● **TASK BRIEF**: Lines from the records below that contain the word "sliderBar" are to be copied out.

● **ENTRIES SUPPLIED**:
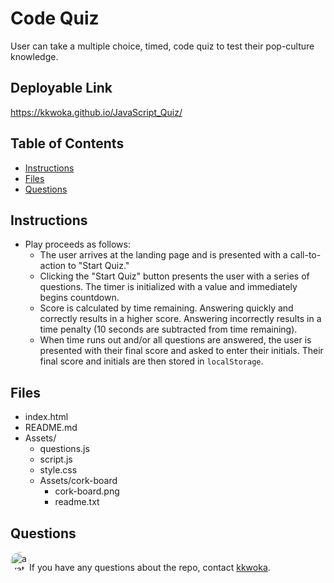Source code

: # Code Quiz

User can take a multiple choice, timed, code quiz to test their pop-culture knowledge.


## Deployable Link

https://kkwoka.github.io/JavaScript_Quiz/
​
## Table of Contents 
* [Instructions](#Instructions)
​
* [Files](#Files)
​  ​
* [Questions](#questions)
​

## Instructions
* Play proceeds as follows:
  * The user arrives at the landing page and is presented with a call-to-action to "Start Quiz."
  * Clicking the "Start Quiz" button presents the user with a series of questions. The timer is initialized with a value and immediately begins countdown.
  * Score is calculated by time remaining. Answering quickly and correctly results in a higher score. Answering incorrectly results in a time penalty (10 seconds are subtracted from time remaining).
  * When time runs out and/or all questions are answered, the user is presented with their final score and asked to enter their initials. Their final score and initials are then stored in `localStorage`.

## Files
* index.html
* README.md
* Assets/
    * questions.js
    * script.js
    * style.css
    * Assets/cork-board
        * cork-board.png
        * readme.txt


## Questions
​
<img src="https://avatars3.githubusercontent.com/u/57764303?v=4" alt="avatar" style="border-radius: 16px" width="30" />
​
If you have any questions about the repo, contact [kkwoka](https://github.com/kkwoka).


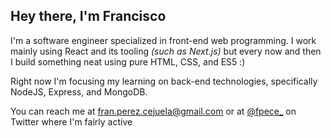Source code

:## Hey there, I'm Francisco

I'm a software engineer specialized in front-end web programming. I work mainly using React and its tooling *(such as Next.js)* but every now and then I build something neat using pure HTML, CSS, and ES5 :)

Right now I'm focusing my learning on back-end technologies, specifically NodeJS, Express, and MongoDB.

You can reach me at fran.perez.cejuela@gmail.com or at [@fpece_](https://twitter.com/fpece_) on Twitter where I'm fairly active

* * *

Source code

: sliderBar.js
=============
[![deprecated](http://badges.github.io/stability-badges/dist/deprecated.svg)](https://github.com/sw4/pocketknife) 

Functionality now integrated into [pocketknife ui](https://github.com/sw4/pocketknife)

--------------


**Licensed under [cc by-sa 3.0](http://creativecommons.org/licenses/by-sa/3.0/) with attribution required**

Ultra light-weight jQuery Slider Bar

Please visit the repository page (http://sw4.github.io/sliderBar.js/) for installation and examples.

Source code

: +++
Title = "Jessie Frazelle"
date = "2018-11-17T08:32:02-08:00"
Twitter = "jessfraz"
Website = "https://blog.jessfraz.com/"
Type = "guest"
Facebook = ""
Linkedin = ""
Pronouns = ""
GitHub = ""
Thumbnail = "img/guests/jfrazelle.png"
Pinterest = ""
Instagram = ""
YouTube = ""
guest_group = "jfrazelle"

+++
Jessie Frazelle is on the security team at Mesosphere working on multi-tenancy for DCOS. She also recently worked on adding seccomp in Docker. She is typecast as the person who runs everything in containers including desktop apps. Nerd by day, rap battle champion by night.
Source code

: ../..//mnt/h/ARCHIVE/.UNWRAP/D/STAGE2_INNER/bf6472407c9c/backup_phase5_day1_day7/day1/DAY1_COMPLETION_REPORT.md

● **EXERCISE ANSWER**:
: sliderBar.js
Please visit the repository page (http://sw4.github.io/sliderBar.js/) for installation and examples.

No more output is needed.